Search the material below for "Self" and copy every line where it occurs.
..........
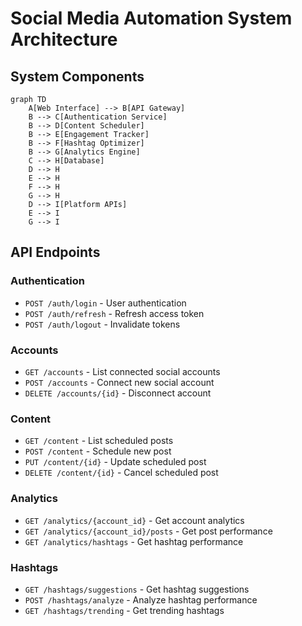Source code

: # Social Media Automation System Architecture

## System Components

```mermaid
graph TD
    A[Web Interface] --> B[API Gateway]
    B --> C[Authentication Service]
    B --> D[Content Scheduler]
    B --> E[Engagement Tracker]
    B --> F[Hashtag Optimizer]
    B --> G[Analytics Engine]
    C --> H[Database]
    D --> H
    E --> H
    F --> H
    G --> H
    D --> I[Platform APIs]
    E --> I
    G --> I
```

## API Endpoints

### Authentication
- `POST /auth/login` - User authentication
- `POST /auth/refresh` - Refresh access token
- `POST /auth/logout` - Invalidate tokens

### Accounts
- `GET /accounts` - List connected social accounts
- `POST /accounts` - Connect new social account
- `DELETE /accounts/{id}` - Disconnect account

### Content
- `GET /content` - List scheduled posts
- `POST /content` - Schedule new post
- `PUT /content/{id}` - Update scheduled post
- `DELETE /content/{id}` - Cancel scheduled post

### Analytics
- `GET /analytics/{account_id}` - Get account analytics
- `GET /analytics/{account_id}/posts` - Get post performance
- `GET /analytics/hashtags` - Get hashtag performance

### Hashtags
- `GET /hashtags/suggestions` - Get hashtag suggestions
- `POST /hashtags/analyze` - Analyze hashtag performance
- `GET /hashtags/trending` - Get trending hashtags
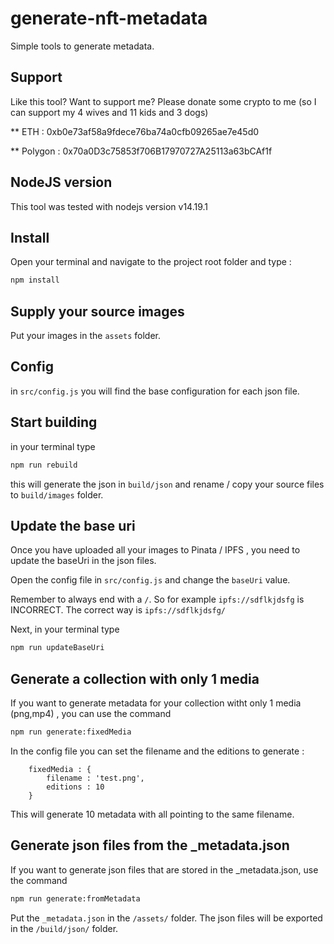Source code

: # generate-nft-metadata

Simple tools to generate metadata.


## Support

Like this tool? Want to support me? Please donate some crypto to me (so I can support my 4 wives and 11 kids and 3 dogs) 

** ETH : 0xb0e73af58a9fdece76ba74a0cfb09265ae7e45d0

** Polygon : 0x70a0D3c75853f706B17970727A25113a63bCAf1f

## NodeJS version
This tool was tested with nodejs version v14.19.1

## Install

Open your terminal and navigate to the project root folder and type :

```sh
npm install
```

## Supply your source images

Put your images in the `assets` folder.

## Config

in `src/config.js` you will find the base configuration for each json file.

## Start building

in your terminal type 

```sh
npm run rebuild
```

this will generate the json in `build/json` and rename / copy your source files to `build/images` folder.

## Update the base uri

Once you have uploaded all your images to Pinata / IPFS , you need to update the baseUri in the json files.

Open the config file in `src/config.js`  and change the `baseUri` value. 

Remember to always end with a `/`. So for example `ipfs://sdflkjdsfg` is INCORRECT. The correct way is `ipfs://sdflkjdsfg/`

Next, in your terminal type

```sh
npm run updateBaseUri
```

## Generate a collection with only 1 media

If you want to generate metadata for your collection witht only 1 media (png,mp4) , you can use the command

```sh
npm run generate:fixedMedia
```

In the config file you can set the filename and the editions to generate :

```
    fixedMedia : {
        filename : 'test.png',
        editions : 10
    }
```

This will generate 10 metadata with all pointing to the same filename.


## Generate json files from the _metadata.json

If you want to generate json files that are stored in the _metadata.json, use the command

```sh
npm run generate:fromMetadata
```

Put the `_metadata.json` in the `/assets/` folder. The json files will be exported in the `/build/json/` folder.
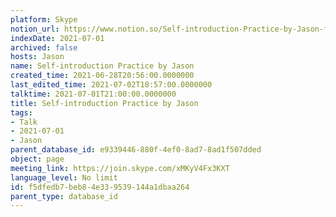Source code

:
 ```yaml
---
platform: Skype
notion_url: https://www.notion.so/Self-introduction-Practice-by-Jason-f5dfedb7beb84e339539144a1dbaa264
indexDate: 2021-07-01
archived: false
hosts: Jason
name: Self-introduction Practice by Jason
created_time: 2021-06-28T20:56:00.0000000
last_edited_time: 2021-07-02T18:57:00.0000000
talktime: 2021-07-01T21:00:00.0000000
title: Self-introduction Practice by Jason
tags:
- Talk
- 2021-07-01
- Jason
parent_database_id: e9339446-880f-4ef0-8ad7-8ad1f507dded
object: page
meeting_link: https://join.skype.com/xMKyV4Fx3KXT
language_level: No limit
id: f5dfedb7-beb8-4e33-9539-144a1dbaa264
parent_type: database_id
---
```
..........
*Exercise output*:
notion_url: https://www.notion.so/Self-introduction-Practice-by-Jason-f5dfedb7beb84e339539144a1dbaa264
name: Self-introduction Practice by Jason
title: Self-introduction Practice by Jason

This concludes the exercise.